Hacker News new | ask | show | jobs
by jampekka 1936 days ago
OTOH PyTorch seems to be highly explosive if you try to use it outside the mainstream use (i.e. neural networks). There's sadly no performant autodiff system for general purpose Python. Numba is fine for performance, but does not support autodiff. JAX aims to be sort of general purpose, but in practice it is quite explosive when doing something other than neural networks.

A lot of this is probably due to supporting CPUs and GPUs with the same interface. There are quite profound differences in how CPUs and GPUs are programmed, so the interface tends to restrict especially more "CPU-oriented" approaches.

I have nothing against supporting GPUs (although I think their use is overrated and most people would do fine with CPUs), but Python really needs a general purpose, high performance autodiff.

7 comments

> I have nothing against supporting GPUs (although I think their use is overrated and most people would do fine with CPUs), but Python really needs a general purpose, high performance autodiff.

As someone who works with machine learning models day-to-day (yes, some deep NNs, but also other stuff) - GPUs really seem unbeatable to me for anything gradient-optimization-of-matrices (i.e. like 80% of what I do) related. Even inference in a relatively simple image classification net takes an order of magnitude longer on CPU than GPU on the smallest dataset I'm working with.

Was this a comment about specific models that have a reputation as being more difficult to optimize on the GPU (like tree-based models - although Microsoft is working in this space)? Or am I genuinely missing some optimization techniques that might let me make more use of our CPU compute?

For gradient-optimization-of-matrices for sure. Just make sure that you don't use gradient-optimization-of-matrices just because they run well on GPUs. There may well be more efficient approaches to your problems that are infeasible for the GPUs' wide SIMD architecture you may miss if you tie yourself to GPUs.

In general it's more that some specific models are easy for GPUs. Most models probably are not.

I really don't understand the GPUs are overrated comment. As someone who uses Pytorch a lot and GPU compute almost every day, there is an order of magnitude difference in the speeds involved for most common CUDA / Open-CL accelerated computations.

Pytorch makes it pretty easy to get large GPU accelerated speed-ups with a lot of code we used to traditionally limit to Numpy. And this is for things that have nothing to do with neural-networks.

For a lot of cases you don't really need that much performance. Modern processors are plenty fast. It seems that current push to use GPU also pushes people towards GPU oriented solutions, such as using huge NNs for more or less anything, while other approaches would in many cases be magnitudes more efficient and robust.

GPUs (or "wide SIMDs" more generally) have quite profound limitations. Branching is very limited, recursion is more or less impossible and parallelism is possible only for identical operations. This makes for example many recursion-based time-series methods (e.g. Bayesian filtering) very tricky or practically impossible. From what I gather, running recurrent networks is also tricky and/or hacky on GPU.

GPUs are great for some quite specific, yet quite generally applicable, solutions, like tensor operations etc. But being tied to GPUs' inherent limitations also limits the space of approaches that are feasible to use. And in the long run this can stunt the development of different approaches.

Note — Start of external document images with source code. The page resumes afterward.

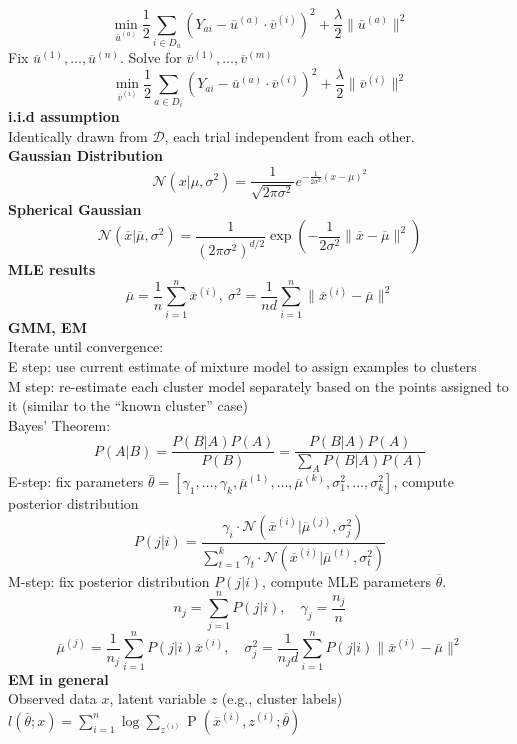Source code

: \documentclass[10pt, letterpaper]{article}
\begin{document}
\begin{multicols*}{2}
\[\min_{\overline{u}^{(a)}}\frac 12 \sum_{i\in D_a} (Y_{ai} - \overline{u}^{(a)}\cdot \overline{v}^{(i)})^2 + \frac{\lambda}{2} \|\overline{u}^{(a)}\|^2\]
Fix $\overline{u}^{(1)},\dots,\overline{u}^{(n)}$. Solve for $\overline{v}^{(1)},\dots,\overline{v}^{(m)}$
\[\min_{\overline{v}^{(i)}}\frac 12 \sum_{a\in D_i} (Y_{ai} - \overline{u}^{(a)}\cdot \overline{v}^{(i)})^2 + \frac{\lambda}{2} \|\overline{v}^{(i)}\|^2\]
\textbf{i.i.d assumption}\\
Identically drawn from $\mathcal{D}$, each trial independent from each other.\\
\textbf{Gaussian Distribution}
\[\mathcal{N}\left(x | \mu, \sigma^{2}\right)=\frac{1}{\sqrt{2 \pi \sigma^{2}}} e^{-\frac{1}{2 \sigma^{2}}(x-\mu)^{2}}\]
\textbf{Spherical Gaussian}
\[\mathcal{N}\left(\overline{x} | \overline{\mu}, \sigma^{2}\right)=\frac{1}{(2\pi\sigma^2)^{d/2}}\exp\left(-\frac{1}{2\sigma^2}\|\overline x - \overline \mu\|^2\right) \]
\textbf{MLE results}\\
\[\overline \mu = \frac 1 n \sum_{i = 1}^n \overline{x}^{(i)}, ~\sigma^2 = \frac1{nd}\sum_{i = 1}^n \|\overline{x}^{(i)} - \overline \mu\|^2\]
\textbf{GMM, EM}\\
Iterate until convergence:\\
E step: use current estimate of mixture model to
assign examples to clusters\\
M step: re-estimate each cluster model separately
based on the points assigned to it (similar to the
``known cluster'' case)\\
Bayes' Theorem:
\[P(A|B)=\frac{P(B|A)P(A)}{P(B)} = \frac{P(B|A)P(A)}{\sum_{A} P(B|A)P(A)}\]
E-step: fix parameters $\overline{\theta} = [\gamma_1,\dots,\gamma_k, \overline{\mu}^{(1)}, \dots, \overline{\mu}^{(k)},\sigma_1^2,\dots,\sigma_k^2]$, compute posterior distribution
\[P(j|i) = \frac{\gamma_i\cdot\mathcal{N}(\overline{x}^{(i)}|\overline{\mu}^{(j)}, \sigma_j^2)}{\sum_{t = 1}^k \gamma_t\cdot\mathcal{N}(\overline{x}^{(i)}|\overline{\mu}^{(t)}, \sigma_t^2)}\]
M-step: fix posterior distribution $P(j|i)$, compute MLE parameters $\overline{\theta}$.
\[n_j = \sum_{j=1}^n P(j|i),\quad\gamma_j = \frac{n_j}{n}\]
\[\overline \mu^{(j)} = \frac 1 {n_j} \sum_{i = 1}^n P(j|i) \overline{x}^{(i)},\quad\sigma_j^2 = \frac1{n_j d}\sum_{i = 1}^n P(j|i) \|\overline{x}^{(i)} - \overline \mu\|^2\]
\textbf{EM in general}\\
Observed data $x$, latent variable $z$ (e.g., cluster labels)\\
$l(\overline{\theta};x) = \sum_{i=1}^n\log \sum_{z^{(i)}} \operatorname{P}(\overline{x}^{(i)},z^{(i)};\overline{\theta})$\\

\end{multicols*}
\end{document}
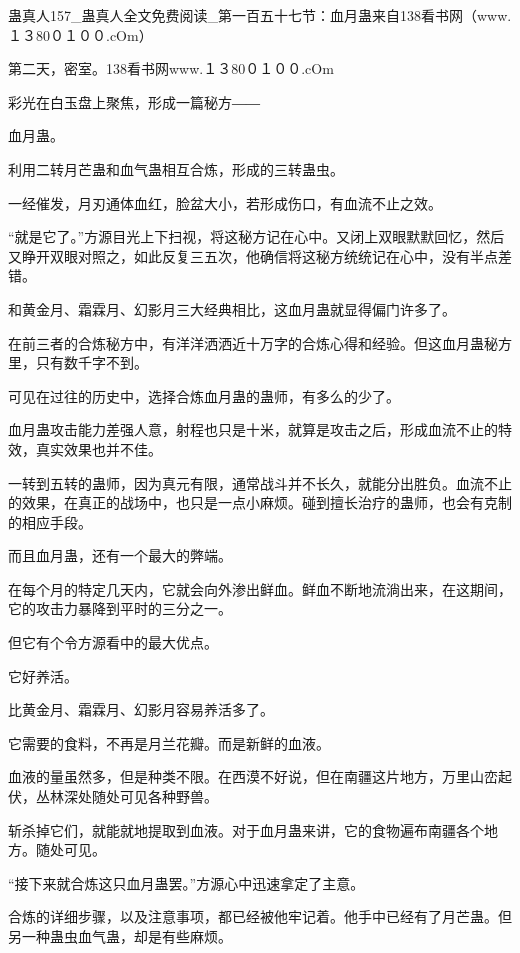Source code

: 
\begin{this_body}

蛊真人157\_蛊真人全文免费阅读\_第一百五十七节：血月蛊来自138看书网（www.１３80０１００.cOm）

第二天，密室。138看书网www.１３80０１００.cOm

彩光在白玉盘上聚焦，形成一篇秘方――

血月蛊。

利用二转月芒蛊和血气蛊相互合炼，形成的三转蛊虫。

一经催发，月刃通体血红，脸盆大小，若形成伤口，有血流不止之效。

“就是它了。”方源目光上下扫视，将这秘方记在心中。又闭上双眼默默回忆，然后又睁开双眼对照之，如此反复三五次，他确信将这秘方统统记在心中，没有半点差错。

和黄金月、霜霖月、幻影月三大经典相比，这血月蛊就显得偏门许多了。

在前三者的合炼秘方中，有洋洋洒洒近十万字的合炼心得和经验。但这血月蛊秘方里，只有数千字不到。

可见在过往的历史中，选择合炼血月蛊的蛊师，有多么的少了。

血月蛊攻击能力差强人意，射程也只是十米，就算是攻击之后，形成血流不止的特效，真实效果也并不佳。

一转到五转的蛊师，因为真元有限，通常战斗并不长久，就能分出胜负。血流不止的效果，在真正的战场中，也只是一点小麻烦。碰到擅长治疗的蛊师，也会有克制的相应手段。

而且血月蛊，还有一个最大的弊端。

在每个月的特定几天内，它就会向外渗出鲜血。鲜血不断地流淌出来，在这期间，它的攻击力暴降到平时的三分之一。

但它有个令方源看中的最大优点。

它好养活。

比黄金月、霜霖月、幻影月容易养活多了。

它需要的食料，不再是月兰花瓣。而是新鲜的血液。

血液的量虽然多，但是种类不限。在西漠不好说，但在南疆这片地方，万里山峦起伏，丛林深处随处可见各种野兽。

斩杀掉它们，就能就地提取到血液。对于血月蛊来讲，它的食物遍布南疆各个地方。随处可见。

“接下来就合炼这只血月蛊罢。”方源心中迅速拿定了主意。

合炼的详细步骤，以及注意事项，都已经被他牢记着。他手中已经有了月芒蛊。但另一种蛊虫血气蛊，却是有些麻烦。


\end{this_body}
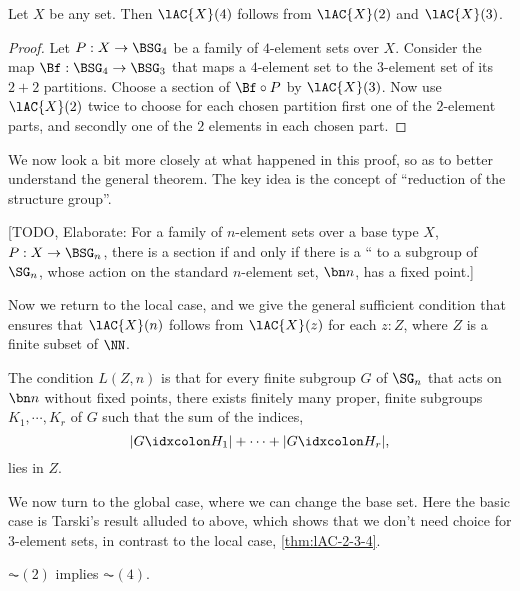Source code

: \begin{theorem}\label{thm:lAC-2-3-4}
  Let $X$ be any set. Then $\lAC{X}(4)$ follows from $\lAC{X}(2)$ and $\lAC{X}(3)$.
\end{theorem}

\begin{proof}
  Let $P : X \to \BSG_4$ be a family of $4$-element sets over $X$.
  Consider the map $\Bf : \BSG_4 \to \BSG_3$ that maps a $4$-element set
  to the $3$-element set of its $2+2$ partitions.
  Choose a section of $\Bf \circ P$ by $\lAC{X}(3)$.
  Now use $\lAC{X}(2)$ twice to choose for each chosen partition
  first one of the $2$-element parts, and secondly one of the $2$
  elements in each chosen part.
\end{proof}

We now look a bit more closely at what happened in this proof,
so as to better understand the general theorem.
The key idea is the concept of ``reduction of the structure group''.

[TODO, Elaborate: For a family of $n$-element sets over a base type $X$, $P : X
\to \BSG_n$, there is a section if and only if there is a
`` to a subgroup of $\SG_n$,
whose action on the standard $n$-element set, $\bn n$, has a fixed point.]

Now we return to the local case, and we give the general
sufficient condition that ensures that $\lAC{X}(n)$ follows from $\lAC{X}(z)$ for each $z:Z$, where $Z$ is a finite subset of $\NN$.

\begin{definition}
  The condition $L(Z,n)$ is that for every finite subgroup $G$ of $\SG_n$
  that acts on $\bn n$ without fixed points,
  there exists finitely many proper, finite subgroups $K_1,\cdots,K_r$ of
  $G$ such that the sum of the indices,
  \[
    |G \idxcolon H_1| + \cdots + |G \idxcolon H_r|,
  \]
  lies in $Z$.
\end{definition}

We now turn to the global case, where we can change the base set.
Here the basic case is Tarski's result alluded to above,
which shows that we don't need choice for $3$-element sets,
in contrast to the local case, \cref{thm:lAC-2-3-4}.

\begin{theorem}
  $\AC(2)$ implies $\AC(4)$.
\end{theorem}

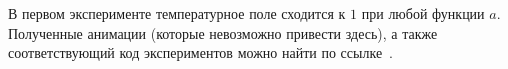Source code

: В первом эксперименте температурное поле сходится к $1$ при любой функции $a$.
Полученные анимации (которые невозможно привести здесь), а также
соответствующий код экспериментов можно найти по ссылке~\cite{mesenev-github}.



%
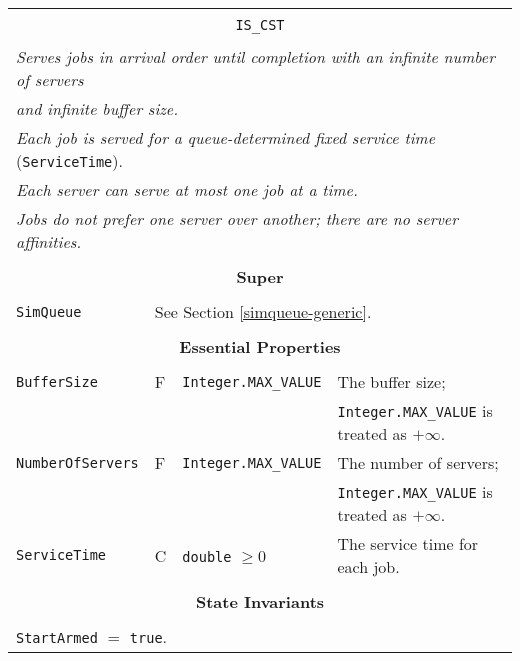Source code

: \documentclass[12pt]{book}
\begin{document}
\begin{tabular}{|l|l|l|l|}
\hline
\multicolumn{4}{|c|}{} \\
\multicolumn{4}{|c|}{\lstinline[basicstyle=\large]{IS_CST}} \\
\multicolumn{4}{|c|}{} \\
\hline
\multicolumn{4}{|l|}{\em Serves jobs in arrival order until completion with an infinite number of servers} \\
\multicolumn{4}{|l|}{\em and infinite buffer size.} \\
\multicolumn{4}{|l|}{{\em Each job is served for a queue-determined fixed service time\/} (\lstinline|ServiceTime|).} \\
\multicolumn{4}{|l|}{\em Each server can serve at most one job at a time.} \\
\multicolumn{4}{|l|}{\em Jobs do not prefer one server over another; there are no server affinities.} \\
\hline
\multicolumn{4}{|c|}{} \\
\multicolumn{4}{|c|}{\bf Super} \\
\multicolumn{4}{|c|}{} \\
\hline
\lstinline|SimQueue| & \multicolumn{3}{|l|}{See Section \ref{simqueue-generic}.} \\
\hline
\multicolumn{4}{|c|}{} \\
\multicolumn{4}{|c|}{\bf Essential Properties} \\
\multicolumn{4}{|c|}{} \\
\hline
\lstinline|BufferSize|      & F & \lstinline|Integer.MAX_VALUE|
                            & The buffer size; \\
                        & & & \lstinline|Integer.MAX_VALUE| is treated as $+\infty$. \\
\hline
\lstinline|NumberOfServers| & F & \lstinline|Integer.MAX_VALUE|
                            & The number of servers; \\
                        & & & \lstinline|Integer.MAX_VALUE| is treated as $+\infty$. \\
\hline
\lstinline|ServiceTime|     & C & \lstinline|double| $\geq 0$
                            & The service time for each job. \\
\hline
\multicolumn{4}{|c|}{} \\
\multicolumn{4}{|c|}{\bf State  Invariants} \\
\multicolumn{4}{|c|}{} \\
\hline
\multicolumn{4}{|l|}{\lstinline|StartArmed| $=$ \lstinline|true|.} \\

\end{tabular}
\end{document}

> For a lot of cases you don't really need that much performance. Modern processors are plenty fast. It seems that current push to use GPU also pushes people towards GPU oriented solutions, such as using huge NNs for more or less anything, while other approaches would in many cases be magnitudes more efficient and robust.

for instance?

I still don't get the criticism of Pytorch. If anything, you can get the best of both worlds in many way with their API supporting on GPU and on CPU operations in exactly the same ways.
What do you mean by “seems to be highly explosive”? I have used Pytorch to model many non-dnn things and have not experienced highly explosive behavior. (Could be that I have become too familiar with common footguns though)
I get what you mean by the GPUs are overrated comment, which is that they're thought of as essential in many cases when they're probably not, but in many domains like NLP, GPUs are a hard requirement for getting anything done
Have you tried using Enzyme* on Numba IR?

* https://enzyme.mit.edu

Wait wat, jax and also pytorch is used in a lot more areas then NN's. Jax is even consider to do better in that department in terms on performance then all of julia so wat are u talking about
GP makes a fair point about JAX still requiring a limited subset of Python though (mostly control flow stuff). Also, there's really no in-library way to add new kernels. This doesn't matter for most ML people but is absolutely important in other domains. So Numba/Julia/Fortran are "better in that department in terms on performance" than JAX because the latter doesn't even support said functionality.
> Jax is even consider to do better in that department in terms on performance then all of julia so wat are u talking about

Please provide sources for this claim

> There's sadly no performant autodiff system for general purpose Python.

Like there is for general purpose Julia code? (https://github.com/FluxML/Zygote.jl)

> I have nothing against supporting GPUs (although I think their use is overrated and most people would do fine with CPUs),

Do you run much machine learning code? All those matrix multiplications run a good bit faster on the GPU.